(Stored data entries)
☆ ☆ ☆ ☆ ☆

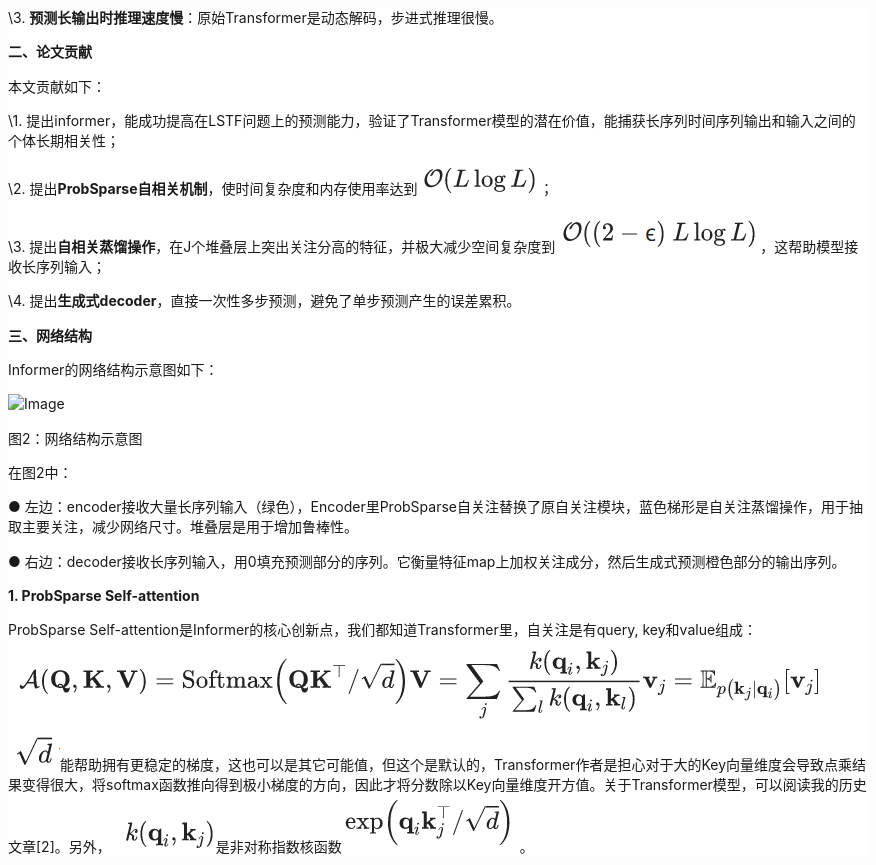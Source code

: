 \3. **预测长输出时推理速度慢**：原始Transformer是动态解码，步进式推理很慢。



**二、论文贡献**

本文贡献如下：

\1. 提出informer，能成功提高在LSTF问题上的预测能力，验证了Transformer模型的潜在价值，能捕获长序列时间序列输出和输入之间的个体长期相关性；

\2. 提出**ProbSparse自相关机制**，使时间复杂度和内存使用率达到![image-20220416220522623](%E3%80%90%E6%97%B6%E5%BA%8F%E3%80%91Informer%EF%BC%9A%E5%AF%B9%E9%95%BF%E5%BA%8F%E5%88%97%E9%A2%84%E6%B5%8B%E6%9B%B4%E9%AB%98%E6%95%88%E7%9A%84Transformer.assets/image-20220416220522623.png) ；

\3. 提出**自相关蒸馏操作**，在J个堆叠层上突出关注分高的特征，并极大减少空间复杂度到![image-20220416220546752](%E3%80%90%E6%97%B6%E5%BA%8F%E3%80%91Informer%EF%BC%9A%E5%AF%B9%E9%95%BF%E5%BA%8F%E5%88%97%E9%A2%84%E6%B5%8B%E6%9B%B4%E9%AB%98%E6%95%88%E7%9A%84Transformer.assets/image-20220416220546752.png)，这帮助模型接收长序列输入；

\4. 提出**生成式decoder**，直接一次性多步预测，避免了单步预测产生的误差累积。



**三、网络结构**

Informer的网络结构示意图如下：



![Image](https://mmbiz.qpic.cn/mmbiz_png/CcRHkXzUruUia50wOBDzSjvX6UeRJgRGqE4eSnjzQuwOJ2Eajc2fdAjDXyFGcZ8lvYzu64NRusgn80icCGDTxHFQ/640?wx_fmt=png&wxfrom=5&wx_lazy=1&wx_co=1)

图2：网络结构示意图



在图2中：

● 左边：encoder接收大量长序列输入（绿色），Encoder里ProbSparse自关注替换了原自关注模块，蓝色梯形是自关注蒸馏操作，用于抽取主要关注，减少网络尺寸。堆叠层是用于增加鲁棒性。

● 右边：decoder接收长序列输入，用0填充预测部分的序列。它衡量特征map上加权关注成分，然后生成式预测橙色部分的输出序列。



**1. ProbSparse Self-attention**

ProbSparse Self-attention是Informer的核心创新点，我们都知道Transformer里，自关注是有query, key和value组成： ![image-20220416220654456](%E3%80%90%E6%97%B6%E5%BA%8F%E3%80%91Informer%EF%BC%9A%E5%AF%B9%E9%95%BF%E5%BA%8F%E5%88%97%E9%A2%84%E6%B5%8B%E6%9B%B4%E9%AB%98%E6%95%88%E7%9A%84Transformer.assets/image-20220416220654456.png) ![image-20220416220713501](%E3%80%90%E6%97%B6%E5%BA%8F%E3%80%91Informer%EF%BC%9A%E5%AF%B9%E9%95%BF%E5%BA%8F%E5%88%97%E9%A2%84%E6%B5%8B%E6%9B%B4%E9%AB%98%E6%95%88%E7%9A%84Transformer.assets/image-20220416220713501.png)能帮助拥有更稳定的梯度，这也可以是其它可能值，但这个是默认的，Transformer作者是担心对于大的Key向量维度会导致点乘结果变得很大，将softmax函数推向得到极小梯度的方向，因此才将分数除以Key向量维度开方值。关于Transformer模型，可以阅读我的历史文章[2]。另外， ![image-20220416220820030](%E3%80%90%E6%97%B6%E5%BA%8F%E3%80%91Informer%EF%BC%9A%E5%AF%B9%E9%95%BF%E5%BA%8F%E5%88%97%E9%A2%84%E6%B5%8B%E6%9B%B4%E9%AB%98%E6%95%88%E7%9A%84Transformer.assets/image-20220416220820030.png)是非对称指数核函数![image-20220416220832671](%E3%80%90%E6%97%B6%E5%BA%8F%E3%80%91Informer%EF%BC%9A%E5%AF%B9%E9%95%BF%E5%BA%8F%E5%88%97%E9%A2%84%E6%B5%8B%E6%9B%B4%E9%AB%98%E6%95%88%E7%9A%84Transformer.assets/image-20220416220832671.png) 。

☆ ☆ ☆ ☆ ☆

◆ Work to be completed ◆
Only the pictures are to be left out, and all of the data must otherwise be transcribed exactly.

◆ Exercise answer ◆
Source code

: \3. **预测长输出时推理速度慢**：原始Transformer是动态解码，步进式推理很慢。



**二、论文贡献**

本文贡献如下：

\1. 提出informer，能成功提高在LSTF问题上的预测能力，验证了Transformer模型的潜在价值，能捕获长序列时间序列输出和输入之间的个体长期相关性；

\2. 提出**ProbSparse自相关机制**，使时间复杂度和内存使用率达到![image-20220416220522623](%E3%80%90%E6%97%B6%E5%BA%8F%E3%80%91Informer%EF%BC%9A%E5%AF%B9%E9%95%BF%E5%BA%8F%E5%88%97%E9%A2%84%E6%B5%8B%E6%9B%B4%E9%AB%98%E6%95%88%E7%9A%84Transformer.assets/image-20220416220522623.png) ；

\3. 提出**自相关蒸馏操作**，在J个堆叠层上突出关注分高的特征，并极大减少空间复杂度到![image-20220416220546752](%E3%80%90%E6%97%B6%E5%BA%8F%E3%80%91Informer%EF%BC%9A%E5%AF%B9%E9%95%BF%E5%BA%8F%E5%88%97%E9%A2%84%E6%B5%8B%E6%9B%B4%E9%AB%98%E6%95%88%E7%9A%84Transformer.assets/image-20220416220546752.png)，这帮助模型接收长序列输入；

\4. 提出**生成式decoder**，直接一次性多步预测，避免了单步预测产生的误差累积。



**三、网络结构**

Informer的网络结构示意图如下：



![Image](https://mmbiz.qpic.cn/mmbiz_png/CcRHkXzUruUia50wOBDzSjvX6UeRJgRGqE4eSnjzQuwOJ2Eajc2fdAjDXyFGcZ8lvYzu64NRusgn80icCGDTxHFQ/640?wx_fmt=png&wxfrom=5&wx_lazy=1&wx_co=1)

图2：网络结构示意图



在图2中：

● 左边：encoder接收大量长序列输入（绿色），Encoder里ProbSparse自关注替换了原自关注模块，蓝色梯形是自关注蒸馏操作，用于抽取主要关注，减少网络尺寸。堆叠层是用于增加鲁棒性。

● 右边：decoder接收长序列输入，用0填充预测部分的序列。它衡量特征map上加权关注成分，然后生成式预测橙色部分的输出序列。



**1. ProbSparse Self-attention**

ProbSparse Self-attention是Informer的核心创新点，我们都知道Transformer里，自关注是有query, key和value组成： ![image-20220416220654456](%E3%80%90%E6%97%B6%E5%BA%8F%E3%80%91Informer%EF%BC%9A%E5%AF%B9%E9%95%BF%E5%BA%8F%E5%88%97%E9%A2%84%E6%B5%8B%E6%9B%B4%E9%AB%98%E6%95%88%E7%9A%84Transformer.assets/image-20220416220654456.png) ![image-20220416220713501](%E3%80%90%E6%97%B6%E5%BA%8F%E3%80%91Informer%EF%BC%9A%E5%AF%B9%E9%95%BF%E5%BA%8F%E5%88%97%E9%A2%84%E6%B5%8B%E6%9B%B4%E9%AB%98%E6%95%88%E7%9A%84Transformer.assets/image-20220416220713501.png)能帮助拥有更稳定的梯度，这也可以是其它可能值，但这个是默认的，Transformer作者是担心对于大的Key向量维度会导致点乘结果变得很大，将softmax函数推向得到极小梯度的方向，因此才将分数除以Key向量维度开方值。关于Transformer模型，可以阅读我的历史文章[2]。另外， ![image-20220416220820030](%E3%80%90%E6%97%B6%E5%BA%8F%E3%80%91Informer%EF%BC%9A%E5%AF%B9%E9%95%BF%E5%BA%8F%E5%88%97%E9%A2%84%E6%B5%8B%E6%9B%B4%E9%AB%98%E6%95%88%E7%9A%84Transformer.assets/image-20220416220820030.png)是非对称指数核函数![image-20220416220832671](%E3%80%90%E6%97%B6%E5%BA%8F%E3%80%91Informer%EF%BC%9A%E5%AF%B9%E9%95%BF%E5%BA%8F%E5%88%97%E9%A2%84%E6%B5%8B%E6%9B%B4%E9%AB%98%E6%95%88%E7%9A%84Transformer.assets/image-20220416220832671.png) 。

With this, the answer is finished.